[FLINK-28185][Connector/Kafka] Make TimestampOffsetsInitializer apply offset reset str…
…ategy and handle timestamps that do not map to an offset
What is the purpose of the change
This change improves the TimestampOffsetsInitializer to be initialized with a configured offset reset strategy. The default behavior (LATEST) is preserved. This also fixes a bug for when the timestamp does not correspond to an offset in Kafka and clarifies the exception message that is thrown.
Brief change log
- Handles EARLIEST/LATEST/NONE
- For timestamps that do not correspond to an offset in Kafka and if configured with NONE, the initializer will throw an explicit exception.
Verifying this change
This change added tests and can be verified as follows:
- Added unit test to test the various offset reset strategies and the edge case where timestamp does not correspond to an offset in Kafka
Does this pull request potentially affect one of the following parts:
- Dependencies (does it add or upgrade a dependency): no
- The public API, i.e., is any changed class annotated with
@Public(Evolving): yes - The serializers: no
- The runtime per-record code paths (performance sensitive): no
- Anything that affects deployment or recovery: JobManager (and its components), Checkpointing, Kubernetes/Yarn, ZooKeeper: no
- The S3 file system connector: no
Documentation
- Does this pull request introduce a new feature? yes
- If yes, how is the feature documented? JavaDocs
CI report:
- 9ae1f5be5a48832c9703f087591602edd5c1b64b Azure: SUCCESS
Bot commands
The @flinkbot bot supports the following commands:@flinkbot run azurere-run the last Azure build
@PatrickRen can you help review? I can't request reviewers unfortunately :)

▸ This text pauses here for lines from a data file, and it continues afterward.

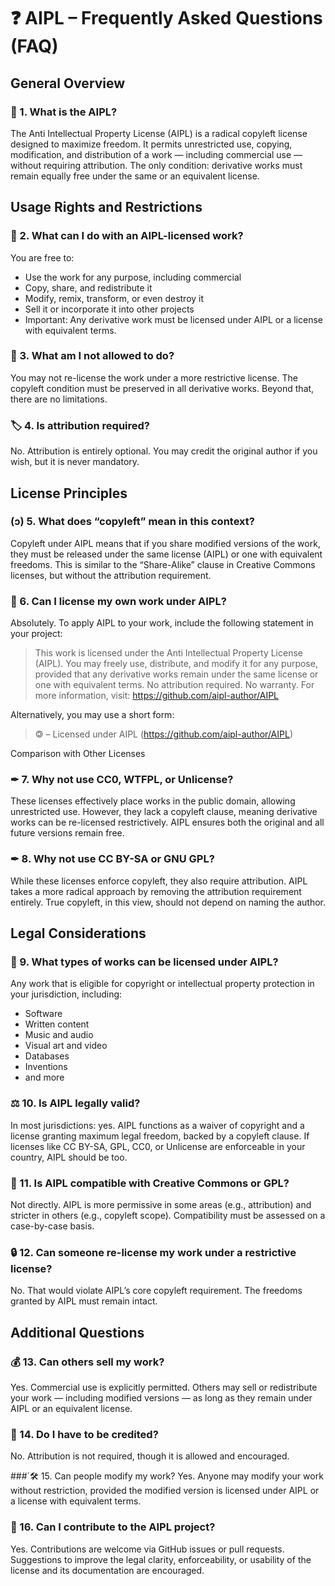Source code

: # ❓ AIPL – Frequently Asked Questions (FAQ)
## General Overview
### 🧠 1. What is the AIPL?
The Anti Intellectual Property License (AIPL) is a radical copyleft license designed to maximize freedom. It permits unrestricted use, copying, modification, and distribution of a work — including commercial use — without requiring attribution. The only condition: derivative works must remain equally free under the same or an equivalent license.

## Usage Rights and Restrictions
### 🚀 2. What can I do with an AIPL-licensed work?
You are free to:

- Use the work for any purpose, including commercial
- Copy, share, and redistribute it
- Modify, remix, transform, or even destroy it
- Sell it or incorporate it into other projects
- Important: Any derivative work must be licensed under AIPL or a license with equivalent terms.

### 🚫 3. What am I not allowed to do?
You may not re-license the work under a more restrictive license. The copyleft condition must be preserved in all derivative works. Beyond that, there are no limitations.

### 🏷️ 4. Is attribution required?
No. Attribution is entirely optional. You may credit the original author if you wish, but it is never mandatory.

## License Principles
### (ↄ) 5. What does “copyleft” mean in this context?
Copyleft under AIPL means that if you share modified versions of the work, they must be released under the same license (AIPL) or one with equivalent freedoms. This is similar to the “Share-Alike” clause in Creative Commons licenses, but without the attribution requirement.

### 🎨 6. Can I license my own work under AIPL?
Absolutely. To apply AIPL to your work, include the following statement in your project:

> This work is licensed under the Anti Intellectual Property License (AIPL). You may freely use, distribute, and modify it for any purpose, provided that any derivative works remain under the same license or one with equivalent terms. No attribution required. No warranty. For more information, visit: https://github.com/aipl-author/AIPL

Alternatively, you may use a short form:

> 🄯 <year> – Licensed under AIPL (https://github.com/aipl-author/AIPL)

Comparison with Other Licenses
### ✒ 7. Why not use CC0, WTFPL, or Unlicense?
These licenses effectively place works in the public domain, allowing unrestricted use. However, they lack a copyleft clause, meaning derivative works can be re-licensed restrictively. AIPL ensures both the original and all future versions remain free.

### ✒ 8. Why not use CC BY-SA or GNU GPL?
While these licenses enforce copyleft, they also require attribution. AIPL takes a more radical approach by removing the attribution requirement entirely. True copyleft, in this view, should not depend on naming the author.

## Legal Considerations
### 🧩 9. What types of works can be licensed under AIPL?
Any work that is eligible for copyright or intellectual property protection in your jurisdiction, including:

- Software
- Written content
- Music and audio
- Visual art and video
- Databases
- Inventions
- and more

### ⚖️ 10. Is AIPL legally valid?
In most jurisdictions: yes. AIPL functions as a waiver of copyright and a license granting maximum legal freedom, backed by a copyleft clause. If licenses like CC BY-SA, GPL, CC0, or Unlicense are enforceable in your country, AIPL should be too.

### 🔗 11. Is AIPL compatible with Creative Commons or GPL?
Not directly. AIPL is more permissive in some areas (e.g., attribution) and stricter in others (e.g., copyleft scope). Compatibility must be assessed on a case-by-case basis.

### 🔒 12. Can someone re-license my work under a restrictive license?
No. That would violate AIPL’s core copyleft requirement. The freedoms granted by AIPL must remain intact.

## Additional Questions
### 💰 13. Can others sell my work?
Yes. Commercial use is explicitly permitted. Others may sell or redistribute your work — including modified versions — as long as they remain under AIPL or an equivalent license.

### 📝 14. Do I have to be credited?
No. Attribution is not required, though it is allowed and encouraged.

###´🛠️ 15. Can people modify my work?
Yes. Anyone may modify your work without restriction, provided the modified version is licensed under AIPL or a license with equivalent terms.

### 🌱 16. Can I contribute to the AIPL project?
Yes. Contributions are welcome via GitHub issues or pull requests. Suggestions to improve the legal clarity, enforceability, or usability of the license and its documentation are encouraged.
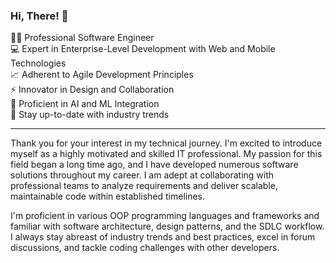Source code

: ### Hi, There! 👋

👨‍💻 Professional Software Engineer <br />
💻 Expert in Enterprise-Level Development with Web and Mobile Technologies <br />
📈 Adherent to Agile Development Principles <br />
⚡ Innovator in Design and Collaboration <br />
🤖 Proficient in AI and ML Integration<br />
🎯 Stay up-to-date with industry trends <br />

<hr />

<p>Thank you for your interest in my technical journey. I'm excited to introduce myself as a highly motivated and skilled IT professional. My passion for this field began a long time ago, and I have developed numerous software solutions throughout my career. I am adept at collaborating with professional teams to analyze requirements and deliver scalable, maintainable code within established timelines.</p>

<p>I'm proficient in various OOP programming languages and frameworks and familiar with software architecture, design patterns, and the SDLC workflow. I always stay abreast of industry trends and best practices, excel in forum discussions, and tackle coding challenges with other developers.</p>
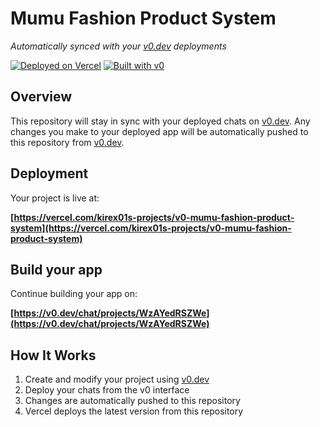 # Mumu Fashion Product System

*Automatically synced with your [v0.dev](https://v0.dev) deployments*

[![Deployed on Vercel](https://img.shields.io/badge/Deployed%20on-Vercel-black?style=for-the-badge&logo=vercel)](https://vercel.com/kirex01s-projects/v0-mumu-fashion-product-system)
[![Built with v0](https://img.shields.io/badge/Built%20with-v0.dev-black?style=for-the-badge)](https://v0.dev/chat/projects/WzAYedRSZWe)

## Overview

This repository will stay in sync with your deployed chats on [v0.dev](https://v0.dev).
Any changes you make to your deployed app will be automatically pushed to this repository from [v0.dev](https://v0.dev).

## Deployment

Your project is live at:

**[https://vercel.com/kirex01s-projects/v0-mumu-fashion-product-system](https://vercel.com/kirex01s-projects/v0-mumu-fashion-product-system)**

## Build your app

Continue building your app on:

**[https://v0.dev/chat/projects/WzAYedRSZWe](https://v0.dev/chat/projects/WzAYedRSZWe)**

## How It Works

1. Create and modify your project using [v0.dev](https://v0.dev)
2. Deploy your chats from the v0 interface
3. Changes are automatically pushed to this repository
4. Vercel deploys the latest version from this repository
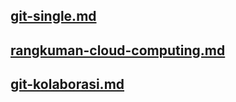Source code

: ## [git-single.md](https://github.com/arnesa-aji/tekn-cloud-computing/blob/master/minggu-01/git-single.md)
## [rangkuman-cloud-computing.md](https://github.com/arnesa-aji/tekn-cloud-computing/blob/master/minggu-01/rangkuman-cloud-computing.md)
## [git-kolaborasi.md](https://github.com/arnesa-aji/tekn-cloud-computing/blob/master/minggu-01/tugas.md)

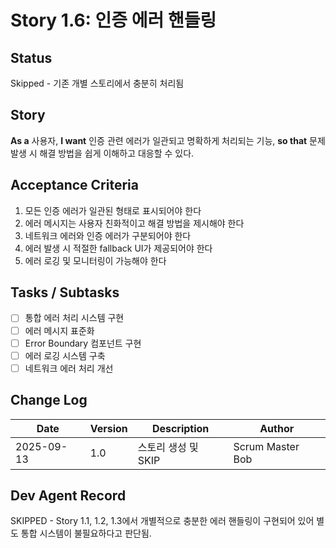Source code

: # Story 1.6: 인증 에러 핸들링

## Status

Skipped - 기존 개별 스토리에서 충분히 처리됨

## Story

**As a** 사용자,
**I want** 인증 관련 에러가 일관되고 명확하게 처리되는 기능,
**so that** 문제 발생 시 해결 방법을 쉽게 이해하고 대응할 수 있다.

## Acceptance Criteria

1. 모든 인증 에러가 일관된 형태로 표시되어야 한다
2. 에러 메시지는 사용자 친화적이고 해결 방법을 제시해야 한다
3. 네트워크 에러와 인증 에러가 구분되어야 한다
4. 에러 발생 시 적절한 fallback UI가 제공되어야 한다
5. 에러 로깅 및 모니터링이 가능해야 한다

## Tasks / Subtasks

-   [ ] 통합 에러 처리 시스템 구현
-   [ ] 에러 메시지 표준화
-   [ ] Error Boundary 컴포넌트 구현
-   [ ] 에러 로깅 시스템 구축
-   [ ] 네트워크 에러 처리 개선

## Change Log

| Date       | Version | Description         | Author           |
| ---------- | ------- | ------------------- | ---------------- |
| 2025-09-13 | 1.0     | 스토리 생성 및 SKIP | Scrum Master Bob |

## Dev Agent Record

SKIPPED - Story 1.1, 1.2, 1.3에서 개별적으로 충분한 에러 핸들링이 구현되어 있어 별도 통합 시스템이 불필요하다고 판단됨.
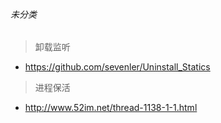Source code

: ###### 未分类
> 卸载监听
- https://github.com/sevenler/Uninstall_Statics

> 进程保活
- http://www.52im.net/thread-1138-1-1.html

I also encountered this exception. I read Kafka data in batches.Therefore, we want to use latest when the timestamp is exceeded.
@mas-chen There are a couple of holidays coming up, but I've asked @PatrickRen for a review
What's the status of this PR?
@MartijnVisser @PatrickRen sorry for the delay, feedback should be addressed. Will followup with the public API change separately.
@PatrickRen have a chance to take another look?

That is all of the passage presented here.